ACTIVITY
Lines that include the word "Configuration" should be copied from the listing that follows.

Segment Start: PROVIDED INFORMATION

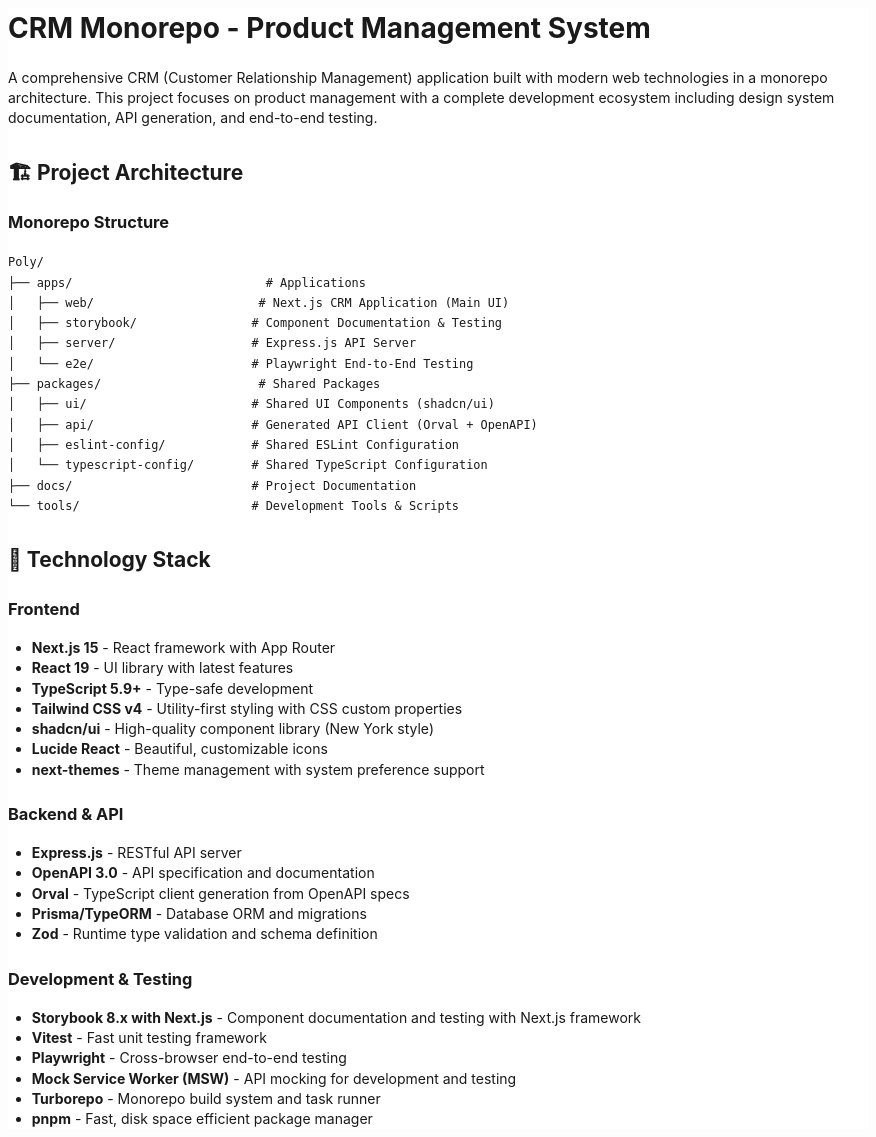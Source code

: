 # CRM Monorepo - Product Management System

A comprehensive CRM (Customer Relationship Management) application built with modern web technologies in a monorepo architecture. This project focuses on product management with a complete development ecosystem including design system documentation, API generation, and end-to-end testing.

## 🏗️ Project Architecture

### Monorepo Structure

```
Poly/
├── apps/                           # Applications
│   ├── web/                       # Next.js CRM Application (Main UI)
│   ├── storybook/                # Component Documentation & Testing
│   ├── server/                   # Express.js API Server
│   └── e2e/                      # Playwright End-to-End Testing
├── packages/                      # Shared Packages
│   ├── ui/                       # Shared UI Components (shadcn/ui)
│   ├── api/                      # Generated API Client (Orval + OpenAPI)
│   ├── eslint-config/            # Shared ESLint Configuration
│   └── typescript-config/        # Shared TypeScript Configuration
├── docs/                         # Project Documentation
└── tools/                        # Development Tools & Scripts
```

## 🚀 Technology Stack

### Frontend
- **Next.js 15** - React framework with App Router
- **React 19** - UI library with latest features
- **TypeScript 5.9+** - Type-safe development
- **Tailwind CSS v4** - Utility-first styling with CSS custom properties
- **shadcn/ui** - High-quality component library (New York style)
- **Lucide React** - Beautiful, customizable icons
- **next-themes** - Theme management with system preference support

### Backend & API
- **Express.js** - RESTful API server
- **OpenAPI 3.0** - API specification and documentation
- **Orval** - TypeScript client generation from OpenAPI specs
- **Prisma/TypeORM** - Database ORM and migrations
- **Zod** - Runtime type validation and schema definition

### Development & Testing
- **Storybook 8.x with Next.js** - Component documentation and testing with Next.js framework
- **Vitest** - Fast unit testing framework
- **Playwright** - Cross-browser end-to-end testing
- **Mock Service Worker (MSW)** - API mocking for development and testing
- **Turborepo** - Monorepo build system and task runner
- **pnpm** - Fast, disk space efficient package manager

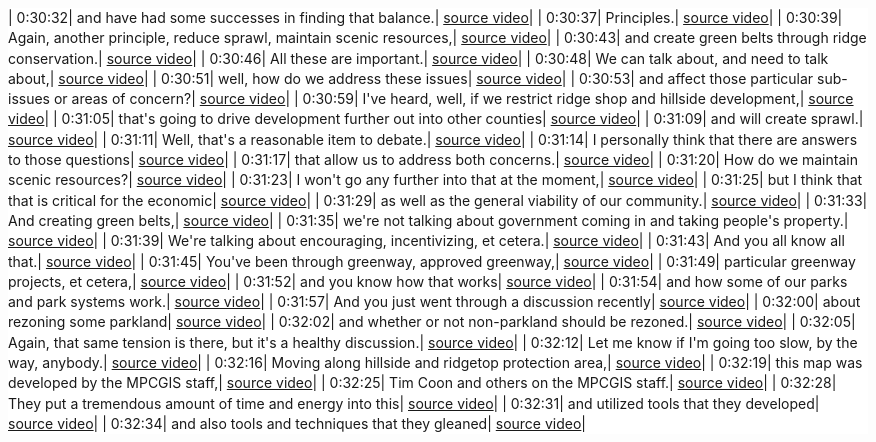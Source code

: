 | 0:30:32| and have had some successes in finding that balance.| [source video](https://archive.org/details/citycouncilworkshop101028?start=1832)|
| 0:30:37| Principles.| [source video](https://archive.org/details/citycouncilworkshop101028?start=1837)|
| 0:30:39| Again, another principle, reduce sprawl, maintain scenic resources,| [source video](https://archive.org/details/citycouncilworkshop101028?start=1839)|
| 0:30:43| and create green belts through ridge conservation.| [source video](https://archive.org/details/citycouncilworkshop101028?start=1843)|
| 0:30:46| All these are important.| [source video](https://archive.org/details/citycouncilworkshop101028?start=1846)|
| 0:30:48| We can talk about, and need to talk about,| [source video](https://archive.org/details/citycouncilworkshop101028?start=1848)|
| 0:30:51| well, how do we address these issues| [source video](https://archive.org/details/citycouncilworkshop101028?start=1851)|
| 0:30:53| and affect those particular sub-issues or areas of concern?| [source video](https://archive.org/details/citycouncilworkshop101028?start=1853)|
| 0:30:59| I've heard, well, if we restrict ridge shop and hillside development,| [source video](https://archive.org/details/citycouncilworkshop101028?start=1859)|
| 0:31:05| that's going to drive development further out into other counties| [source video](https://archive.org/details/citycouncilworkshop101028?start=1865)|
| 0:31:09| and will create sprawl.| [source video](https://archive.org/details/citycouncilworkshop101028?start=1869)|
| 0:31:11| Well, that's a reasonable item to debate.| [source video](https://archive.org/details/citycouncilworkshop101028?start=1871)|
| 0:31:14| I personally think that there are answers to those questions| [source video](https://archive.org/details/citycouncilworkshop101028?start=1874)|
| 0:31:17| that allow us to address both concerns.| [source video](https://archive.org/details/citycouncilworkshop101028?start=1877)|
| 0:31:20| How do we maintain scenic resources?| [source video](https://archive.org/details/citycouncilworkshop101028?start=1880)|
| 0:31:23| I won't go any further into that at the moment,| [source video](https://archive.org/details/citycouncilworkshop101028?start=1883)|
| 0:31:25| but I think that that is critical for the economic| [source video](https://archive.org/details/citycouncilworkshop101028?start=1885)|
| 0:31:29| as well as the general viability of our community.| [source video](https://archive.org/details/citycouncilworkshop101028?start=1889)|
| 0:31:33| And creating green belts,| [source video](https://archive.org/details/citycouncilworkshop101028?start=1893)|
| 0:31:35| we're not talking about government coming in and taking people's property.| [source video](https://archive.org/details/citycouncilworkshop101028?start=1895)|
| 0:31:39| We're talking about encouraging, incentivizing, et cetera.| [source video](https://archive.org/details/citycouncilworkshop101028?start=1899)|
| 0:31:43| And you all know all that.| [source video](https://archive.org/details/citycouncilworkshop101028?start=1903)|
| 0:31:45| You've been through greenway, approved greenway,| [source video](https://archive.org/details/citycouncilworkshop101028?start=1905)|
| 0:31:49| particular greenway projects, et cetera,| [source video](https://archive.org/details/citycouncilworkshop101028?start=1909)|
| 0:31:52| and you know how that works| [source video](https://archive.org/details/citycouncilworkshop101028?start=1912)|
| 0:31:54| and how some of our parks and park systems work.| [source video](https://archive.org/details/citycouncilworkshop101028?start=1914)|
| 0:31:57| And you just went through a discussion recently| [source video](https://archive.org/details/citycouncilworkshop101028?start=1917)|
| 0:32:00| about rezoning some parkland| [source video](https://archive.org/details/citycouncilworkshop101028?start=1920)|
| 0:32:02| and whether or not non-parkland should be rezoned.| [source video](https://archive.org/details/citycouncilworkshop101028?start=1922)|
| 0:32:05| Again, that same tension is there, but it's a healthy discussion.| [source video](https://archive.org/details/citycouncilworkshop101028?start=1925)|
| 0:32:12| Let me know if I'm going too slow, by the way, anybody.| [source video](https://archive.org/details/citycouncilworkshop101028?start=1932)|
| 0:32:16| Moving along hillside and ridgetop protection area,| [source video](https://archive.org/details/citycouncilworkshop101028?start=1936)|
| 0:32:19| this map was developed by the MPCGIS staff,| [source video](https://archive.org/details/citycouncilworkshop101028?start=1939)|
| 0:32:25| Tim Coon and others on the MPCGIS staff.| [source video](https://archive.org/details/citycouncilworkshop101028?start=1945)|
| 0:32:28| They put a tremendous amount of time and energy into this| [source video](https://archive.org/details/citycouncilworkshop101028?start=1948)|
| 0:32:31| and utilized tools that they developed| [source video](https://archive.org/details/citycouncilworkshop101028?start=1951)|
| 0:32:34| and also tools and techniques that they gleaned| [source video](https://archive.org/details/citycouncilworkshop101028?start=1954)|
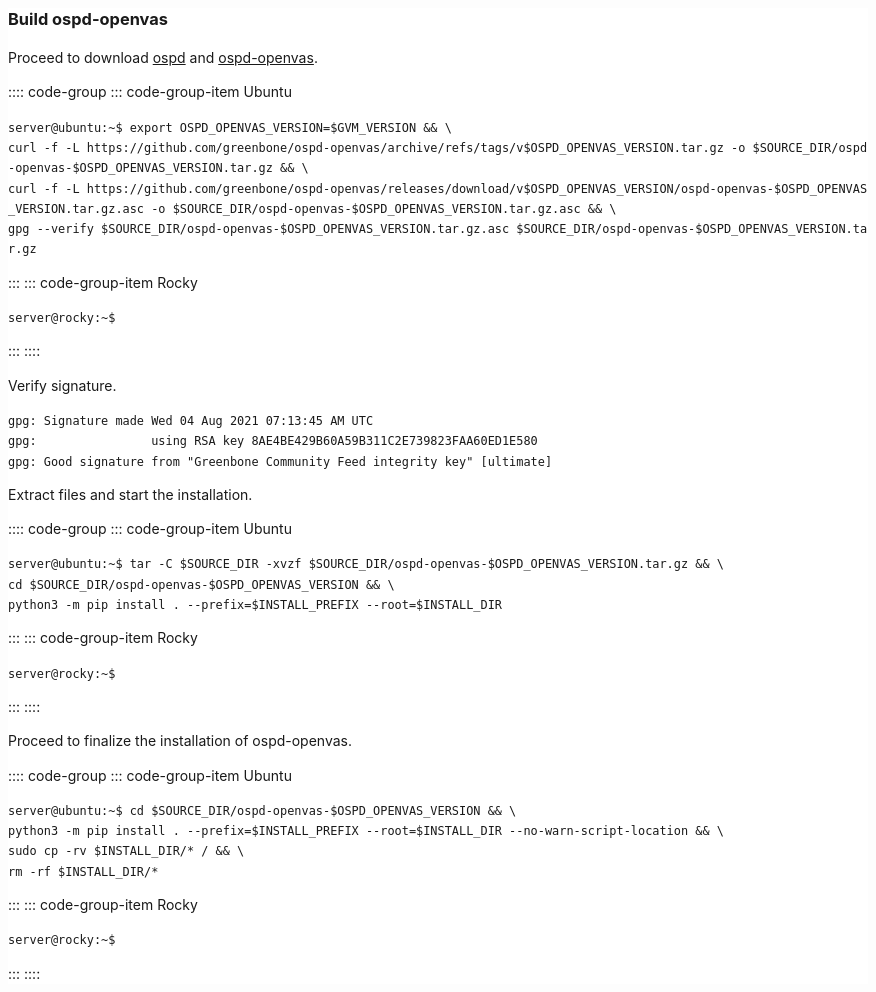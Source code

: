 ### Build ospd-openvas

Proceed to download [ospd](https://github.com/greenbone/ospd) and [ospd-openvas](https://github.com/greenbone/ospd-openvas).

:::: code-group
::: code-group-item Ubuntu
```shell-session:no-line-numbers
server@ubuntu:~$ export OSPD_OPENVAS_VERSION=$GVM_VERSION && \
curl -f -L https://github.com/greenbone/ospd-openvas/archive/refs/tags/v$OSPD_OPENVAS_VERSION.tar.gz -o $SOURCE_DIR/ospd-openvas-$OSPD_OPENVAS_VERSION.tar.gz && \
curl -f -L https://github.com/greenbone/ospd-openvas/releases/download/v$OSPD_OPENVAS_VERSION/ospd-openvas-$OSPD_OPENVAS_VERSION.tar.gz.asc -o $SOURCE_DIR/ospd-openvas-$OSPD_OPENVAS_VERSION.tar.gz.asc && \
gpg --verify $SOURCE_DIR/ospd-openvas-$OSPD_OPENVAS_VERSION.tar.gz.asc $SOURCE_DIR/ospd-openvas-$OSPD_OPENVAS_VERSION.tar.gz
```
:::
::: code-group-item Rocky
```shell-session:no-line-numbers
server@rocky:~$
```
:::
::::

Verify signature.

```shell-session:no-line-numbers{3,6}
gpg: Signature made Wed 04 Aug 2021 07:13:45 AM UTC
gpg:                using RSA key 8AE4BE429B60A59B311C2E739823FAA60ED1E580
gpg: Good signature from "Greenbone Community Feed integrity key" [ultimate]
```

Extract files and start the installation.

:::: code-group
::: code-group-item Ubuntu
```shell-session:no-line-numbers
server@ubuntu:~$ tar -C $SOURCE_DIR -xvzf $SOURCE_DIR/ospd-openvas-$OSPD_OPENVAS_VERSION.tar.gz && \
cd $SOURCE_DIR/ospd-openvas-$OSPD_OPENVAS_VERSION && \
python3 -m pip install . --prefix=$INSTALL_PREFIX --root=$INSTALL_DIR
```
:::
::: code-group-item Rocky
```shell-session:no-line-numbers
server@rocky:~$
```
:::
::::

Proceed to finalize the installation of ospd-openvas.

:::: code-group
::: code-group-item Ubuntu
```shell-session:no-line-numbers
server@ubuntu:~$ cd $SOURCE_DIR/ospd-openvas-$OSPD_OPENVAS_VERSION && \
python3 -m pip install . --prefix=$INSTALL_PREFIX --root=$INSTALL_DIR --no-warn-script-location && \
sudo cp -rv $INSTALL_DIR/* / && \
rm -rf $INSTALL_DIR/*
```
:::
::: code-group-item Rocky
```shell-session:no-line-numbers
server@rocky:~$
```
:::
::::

Segment End: PROVIDED INFORMATION

ANSWER AREA
│   ├── eslint-config/            # Shared ESLint Configuration
│   └── typescript-config/        # Shared TypeScript Configuration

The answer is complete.